BM25 tokenizer backed by Lucene.Net Lucene.Net.Analysis.Standard.StandardAnalyzer. Used by in-memory BM25 indexing and Qdrant sparse vector building.

public static class Bm25Tokenizer
Inheritance
Bm25Tokenizer
Inherited Members

Methods

Analyze(string)

Analyzes text in a single pass and returns both normalized tokens and term frequencies.

public static Bm25Tokenizer.AnalysisResult Analyze(string text)

Parameters

text string

The input text to analyze.

Returns

Bm25Tokenizer.AnalysisResult

Analysis result containing tokens and term-frequency map.

ComputeTermFrequencies(IReadOnlyList<string>)

Computes term frequencies for a tokenized document.
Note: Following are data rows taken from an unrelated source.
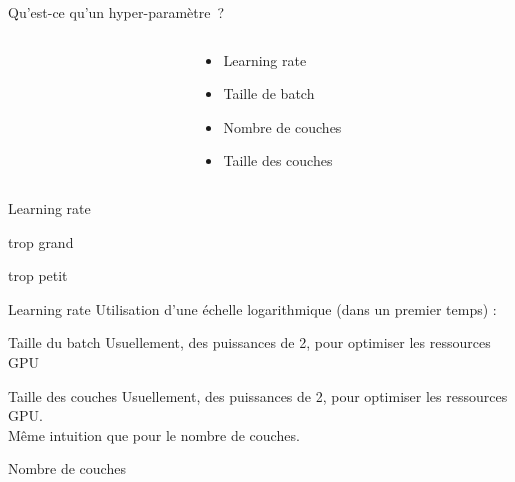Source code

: \begin{frame}{Qu'est-ce qu'un hyper-paramètre~?}
  \begin{columns}
    \begin{column}[c]{0.5\textwidth}
    \end{column}
    \begin{column}[c]{0.5\textwidth}
      \begin{itemize}
        \item Learning rate
        \item Taille de batch
        \item Nombre de couches
        \item Taille des couches
      \end{itemize}
    \end{column}
  \end{columns}
\end{frame}

\begin{frame}{Learning rate}
  \begin{minipage}{0.49\textwidth}
    \centering
    trop grand
  \end{minipage}\hfill
  \begin{minipage}{0.49\linewidth}
    \centering
    trop petit
  \end{minipage}\hfill

\end{frame}

\begin{frame}{Learning rate}
  Utilisation d'une échelle logarithmique (dans un premier temps) :
\end{frame}

\begin{frame}{Taille du batch}
  Usuellement, des puissances de 2, pour optimiser les ressources GPU
\end{frame}

\begin{frame}{Taille des couches}
  Usuellement, des puissances de 2, pour optimiser les ressources GPU. \\
  Même intuition que pour le nombre de couches.
\end{frame}

\begin{frame}{Nombre de couches}
\end{frame}
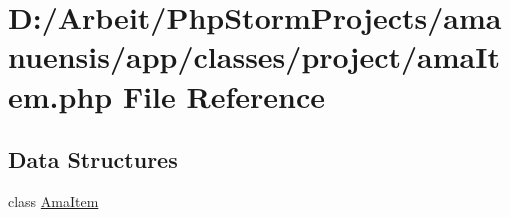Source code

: \hypertarget{ama_item_8php}{}\section{D\+:/\+Arbeit/\+Php\+Storm\+Projects/amanuensis/app/classes/project/ama\+Item.php File Reference}
\label{ama_item_8php}
\subsection*{Data Structures}
\begin{DoxyCompactItemize}
\item 
class \hyperlink{class_ama_item}{Ama\+Item}
\end{DoxyCompactItemize}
public static Dictionary<string, int> ComputeTermFrequencies(IReadOnlyList<string> tokens)

Parameters

tokens IReadOnlyList<string>

The tokens to compute frequencies for.

Returns

Dictionary<string, int>

A dictionary mapping each token to its frequency.

Tokenize(string)

Tokenizes the input text into a list of normalized terms.

public static IReadOnlyList<string> Tokenize(string text)

Parameters

text string

The input text to tokenize.

Returns

IReadOnlyList<string>

A list of normalized, non-stopword tokens.